Nous avons établi en 1998 et depuis, qu’une bactérie lactique utilisée en production des laits fermentés, Lactococcus lactis, met en place un métabolisme respiratoire lorsqu’on lui fournit de l’hème (noyau porphyrique contenant du fer qui active une cytochrome oxydase) et en présence d’oxygène. La respiration stimule la croissance et augmente la biomasse de cette bactérie. En 2004, nous avons découvert qu’une bactérie pathogène, Streptococcus agalactiae, peut également respirer, mais nécessite le rajout non seulement de l’hème, mais aussi d’une vitamine, la ménaquinone ou vitamine K2, qui s’insère dans la membrane pour compléter la chaîne respiratoire.

 
Résultats

D’où vient l’hème ou la ménaquinone dans la nature, permettant à S. agalactiae de déclencher sa respiration ? Nous avons émis l’hypothèse, puis démontré, que S. agalactiae pouvait s’approprier ces produits à partir d’autres bactéries qui les synthétisent, pour activer sa chaîne respiratoire.

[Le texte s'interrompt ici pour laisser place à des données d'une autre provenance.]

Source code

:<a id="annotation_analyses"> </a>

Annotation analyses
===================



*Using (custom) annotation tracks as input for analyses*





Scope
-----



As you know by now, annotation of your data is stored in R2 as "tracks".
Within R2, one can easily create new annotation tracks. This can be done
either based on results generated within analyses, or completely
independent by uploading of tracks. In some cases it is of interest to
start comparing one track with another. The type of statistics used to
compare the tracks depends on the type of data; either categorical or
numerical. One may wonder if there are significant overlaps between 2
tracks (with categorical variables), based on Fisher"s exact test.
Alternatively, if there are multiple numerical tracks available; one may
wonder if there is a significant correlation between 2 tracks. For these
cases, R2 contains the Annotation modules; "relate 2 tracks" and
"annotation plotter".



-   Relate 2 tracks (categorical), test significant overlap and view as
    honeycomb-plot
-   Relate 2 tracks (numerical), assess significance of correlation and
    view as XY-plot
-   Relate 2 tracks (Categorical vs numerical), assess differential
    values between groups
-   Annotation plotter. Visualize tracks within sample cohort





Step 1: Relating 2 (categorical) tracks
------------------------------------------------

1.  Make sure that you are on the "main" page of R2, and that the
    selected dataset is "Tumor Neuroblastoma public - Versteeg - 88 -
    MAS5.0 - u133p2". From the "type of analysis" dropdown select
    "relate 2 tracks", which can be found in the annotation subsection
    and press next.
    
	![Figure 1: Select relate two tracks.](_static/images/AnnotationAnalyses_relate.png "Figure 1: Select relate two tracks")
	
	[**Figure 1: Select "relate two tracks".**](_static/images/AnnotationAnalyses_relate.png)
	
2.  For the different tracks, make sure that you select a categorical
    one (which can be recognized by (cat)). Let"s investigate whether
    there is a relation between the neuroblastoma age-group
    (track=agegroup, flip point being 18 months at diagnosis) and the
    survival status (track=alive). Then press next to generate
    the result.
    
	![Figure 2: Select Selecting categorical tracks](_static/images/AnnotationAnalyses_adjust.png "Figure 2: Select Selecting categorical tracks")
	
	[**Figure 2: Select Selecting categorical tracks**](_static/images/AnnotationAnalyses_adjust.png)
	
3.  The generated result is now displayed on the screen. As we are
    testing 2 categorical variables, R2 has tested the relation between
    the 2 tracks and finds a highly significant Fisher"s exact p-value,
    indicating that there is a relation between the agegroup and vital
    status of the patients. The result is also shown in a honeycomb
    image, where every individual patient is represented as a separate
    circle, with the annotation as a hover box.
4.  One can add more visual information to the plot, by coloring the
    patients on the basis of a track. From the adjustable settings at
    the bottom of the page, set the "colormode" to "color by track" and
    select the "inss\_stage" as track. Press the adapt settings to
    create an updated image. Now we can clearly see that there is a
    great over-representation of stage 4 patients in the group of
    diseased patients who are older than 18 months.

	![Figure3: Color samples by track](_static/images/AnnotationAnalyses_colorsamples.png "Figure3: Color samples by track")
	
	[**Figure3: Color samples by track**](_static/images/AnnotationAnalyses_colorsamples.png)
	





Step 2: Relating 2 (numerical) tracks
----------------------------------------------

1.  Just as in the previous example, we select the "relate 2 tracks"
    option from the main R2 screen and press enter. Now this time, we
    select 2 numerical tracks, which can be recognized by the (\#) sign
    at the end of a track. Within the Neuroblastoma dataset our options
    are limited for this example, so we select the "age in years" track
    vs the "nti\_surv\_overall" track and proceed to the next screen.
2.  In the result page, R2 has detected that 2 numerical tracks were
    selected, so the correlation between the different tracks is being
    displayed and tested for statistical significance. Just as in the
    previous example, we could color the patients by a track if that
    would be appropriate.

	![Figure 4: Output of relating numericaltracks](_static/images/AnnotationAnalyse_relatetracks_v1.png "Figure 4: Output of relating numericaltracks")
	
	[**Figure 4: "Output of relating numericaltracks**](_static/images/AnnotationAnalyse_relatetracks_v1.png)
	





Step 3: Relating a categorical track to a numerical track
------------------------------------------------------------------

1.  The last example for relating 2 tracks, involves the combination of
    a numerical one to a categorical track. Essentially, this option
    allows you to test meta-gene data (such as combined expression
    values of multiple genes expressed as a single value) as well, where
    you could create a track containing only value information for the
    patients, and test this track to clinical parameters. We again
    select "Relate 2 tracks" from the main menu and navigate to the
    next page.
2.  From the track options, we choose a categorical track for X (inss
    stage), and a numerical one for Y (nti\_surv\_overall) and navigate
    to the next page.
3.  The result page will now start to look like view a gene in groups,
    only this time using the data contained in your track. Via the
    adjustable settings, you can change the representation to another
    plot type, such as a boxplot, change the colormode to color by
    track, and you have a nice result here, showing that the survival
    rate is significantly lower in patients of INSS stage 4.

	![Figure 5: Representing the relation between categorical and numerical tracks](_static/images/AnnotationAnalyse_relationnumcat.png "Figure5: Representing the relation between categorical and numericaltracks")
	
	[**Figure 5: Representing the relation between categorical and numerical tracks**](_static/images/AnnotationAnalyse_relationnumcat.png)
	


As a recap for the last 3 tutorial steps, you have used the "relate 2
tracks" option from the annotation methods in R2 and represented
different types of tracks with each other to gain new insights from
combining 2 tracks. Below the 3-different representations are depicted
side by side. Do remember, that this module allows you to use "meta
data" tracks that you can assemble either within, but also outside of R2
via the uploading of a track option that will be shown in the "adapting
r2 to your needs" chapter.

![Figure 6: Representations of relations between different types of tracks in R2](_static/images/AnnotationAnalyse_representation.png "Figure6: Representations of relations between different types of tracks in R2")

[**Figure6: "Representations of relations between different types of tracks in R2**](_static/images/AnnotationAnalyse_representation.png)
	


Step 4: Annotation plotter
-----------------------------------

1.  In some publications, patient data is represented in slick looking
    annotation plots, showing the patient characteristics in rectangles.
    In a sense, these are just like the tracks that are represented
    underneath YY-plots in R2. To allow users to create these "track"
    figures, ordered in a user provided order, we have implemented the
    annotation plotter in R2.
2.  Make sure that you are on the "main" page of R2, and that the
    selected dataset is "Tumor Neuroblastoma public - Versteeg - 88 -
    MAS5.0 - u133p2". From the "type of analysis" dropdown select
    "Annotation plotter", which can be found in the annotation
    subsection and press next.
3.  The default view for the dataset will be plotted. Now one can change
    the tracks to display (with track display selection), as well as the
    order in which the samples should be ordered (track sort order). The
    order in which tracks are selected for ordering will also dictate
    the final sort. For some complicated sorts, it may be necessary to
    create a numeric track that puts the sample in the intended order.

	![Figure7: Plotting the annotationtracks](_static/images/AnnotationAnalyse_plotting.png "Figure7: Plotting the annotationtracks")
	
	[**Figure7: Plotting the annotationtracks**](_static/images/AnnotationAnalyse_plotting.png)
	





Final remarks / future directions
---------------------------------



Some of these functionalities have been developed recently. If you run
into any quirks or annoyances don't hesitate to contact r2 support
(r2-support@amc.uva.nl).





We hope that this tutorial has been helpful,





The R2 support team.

Notamment, S. agalactiae assimile la ménaquinone produite par L. lactis quand ces deux bactéries sont à proximité l’une de l’autre, ce qui stimule la croissance par respiration de S. agalactiae.

Ces observations ont été étendues à d’autres bactéries, productrices d’hème et/ou de ménaquinone. Escherichia coli par exemple, une bactérie communément présente dans les intestins, fournit les deux facteurs et stimule à elle seule la respiration chez S. agalactiae. Nous émettons l’hypothèse que l’intestin, qui héberge des bactéries à haute densité en transit avec les aliments, pourrait être un lieu de fort échange de métabolites (tels que l’hème et les ménaquinones).

 
Perspectives

On sait aujourd’hui que l’oxygène, longtemps considéré comme absent de l’intestin, est en fait présent à faible concentration dans les intestins. L’assimilation de métabolites comme l’hème et la ménaquinone peut donc avoir un impact significatif sur la capacité d’une bactérie à s’établir dans cet écosystème complexe. Ces travaux incitent à étudier l’impact de la respiration sur la capacité des pathogènes opportunistes comme les streptocoques, ou d’autres bactéries, à s’établir et à constituer un réservoir dans le tractus intestinal de l’hôte.

 

Partenaires

Claire Poyart (Hôpital Cochin), Patrick Trieu-Cuot (Institut Pasteur) et leurs équipes. Martin Pedersen et équipe (Chr Hansen).

 

Valorisation

StrepRespire – Projet ANR 2007 à 2009, Contrat Industriel avec Chr Hansen 2007-2009

 
Bibliographie

Rezaiki, L. et al. (2008). Lactococcus lactis produces short-chain quinones that cross-feed Group B Streptococcus to activate respiration growth. Mol. Microbiol. 67:947-957.

 

Contacts

Philippe Gaudu, Alexandra Gruss, et Gilles Lamberet, INRA UR888 Bactéries Lactiques et Pathogènes Opportunistes, Jouy en Josas.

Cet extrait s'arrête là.